En permettant le libre mouvement des individus, l’émigration et l’immigration, l’internationalisation des produits et des marques et la globalisation des marchés ont fait connaître aux entreprises du monde entier, une diversité culturelle considérable. Les ressources humaines de ces entreprises, se sont vues enrichies de compétences non pas seulement différentes mais nouvelles dans leur approche des activités professionnelles.

 Ainsi, le style de management s’est vu dans l’obligation de changer, de se modifier, d’évoluer et de considérer des états relationnels ignorés auparavant. Il s’est orienté vers une configuration nouvelle des rapports humains en facilitant l’apprentissage, la diffusion de l’information sous une forme de communication plus effective, sinon plus efficiente, et plus adaptée à des perceptions individuelles distinctes. Il s’est aussi vu confronté à un nouveau et important problème : le conflit culturel issu des cultures diverses présentes.

En entreprise, le management de l’interculturel consiste à considérer l’importance dans les échanges internationaux des différences culturelles, et à savoir profiter des opportunités présentes.

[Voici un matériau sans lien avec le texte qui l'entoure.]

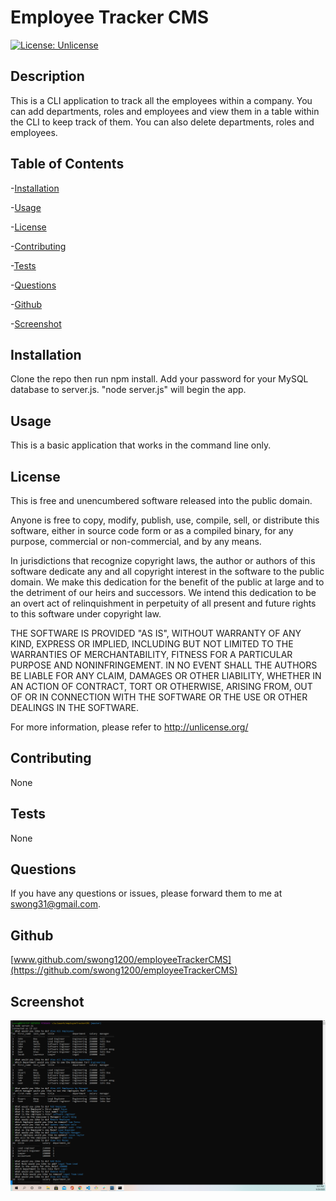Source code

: # Employee Tracker CMS
[![License: Unlicense](https://img.shields.io/badge/license-Unlicense-blue.svg)](http://unlicense.org/)
## Description
This is a CLI application to track all the employees within a company.  You can add departments, roles and employees and view them in a table within the CLI to keep track of them.  You can also delete departments, roles and employees.
## Table of Contents
-[Installation](#installation)

-[Usage](#usage)

-[License](#license)

-[Contributing](#contributing)

-[Tests](#tests)

-[Questions](#questions)

-[Github](#github)

-[Screenshot](#screenshot)
## Installation
Clone the repo then run npm install.  Add your password for your MySQL database to server.js.  "node server.js" will begin the app.
## Usage
This is a basic application that works in the command line only.
## License
This is free and unencumbered software released into the public domain.

Anyone is free to copy, modify, publish, use, compile, sell, or
distribute this software, either in source code form or as a compiled
binary, for any purpose, commercial or non-commercial, and by any
means.

In jurisdictions that recognize copyright laws, the author or authors
of this software dedicate any and all copyright interest in the
software to the public domain. We make this dedication for the benefit
of the public at large and to the detriment of our heirs and
successors. We intend this dedication to be an overt act of
relinquishment in perpetuity of all present and future rights to this
software under copyright law.

THE SOFTWARE IS PROVIDED "AS IS", WITHOUT WARRANTY OF ANY KIND,
EXPRESS OR IMPLIED, INCLUDING BUT NOT LIMITED TO THE WARRANTIES OF
MERCHANTABILITY, FITNESS FOR A PARTICULAR PURPOSE AND NONINFRINGEMENT.
IN NO EVENT SHALL THE AUTHORS BE LIABLE FOR ANY CLAIM, DAMAGES OR
OTHER LIABILITY, WHETHER IN AN ACTION OF CONTRACT, TORT OR OTHERWISE,
ARISING FROM, OUT OF OR IN CONNECTION WITH THE SOFTWARE OR THE USE OR
OTHER DEALINGS IN THE SOFTWARE.

For more information, please refer to <http://unlicense.org/>
## Contributing
None
## Tests
None
## Questions
If you have any questions or issues, please forward them to me at swong31@gmail.com.
## Github
[www.github.com/swong1200/employeeTrackerCMS](https://github.com/swong1200/employeeTrackerCMS)
## Screenshot
![](/images/screenshot.png)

Dans l’obligation de s’ouvrir à cet espace mondial, les managers se virent aussi confrontés à un nouveau dilemme : l’ouverture de l’intrinsèque vers l’extrinsèque, passer de l’intériorisation à l’extériorisation et prendre le risque de la roulette russe : changer et gagner ou stagner et disparaître.


Ces dirigeants en faisant face à des situations nouvelles, jouent un rôle important en créant une atmosphère de leadership individuel jamais considéré jusqu’à présent. Ils durent faire appel, une fois de plus, au concept de l’Intelligence d’Entreprise dans deux de ses variantes : l’Intelligence Culturelle et l’Intelligence Interculturelle permettant d’accroitre la capacité transculturelle[26] de l’entreprise.  

 Dans cet ordre de choses, l’utilisation de ces formes d’intelligences répond à deux objectifs : mieux comprendre la complexité des peuples dans leur entité culturelle, et innover des outils de travail pour maitriser, sinon s’adapter plus fortement, aux changements et aux développements constants des marchés opérationnels. Rappelons à ce sujet, qu’un des objectifs des plus importants de l’entreprise est l’augmentation de son chiffre d’affaire et, de là, de ses profits, d’où l’obligation de comprendre, d’adopter des styles de pensée nouveaux, de s’adapter à l’inconnu et de naviguer entre certitudes et incertitudes dans un océan de données nouvelles.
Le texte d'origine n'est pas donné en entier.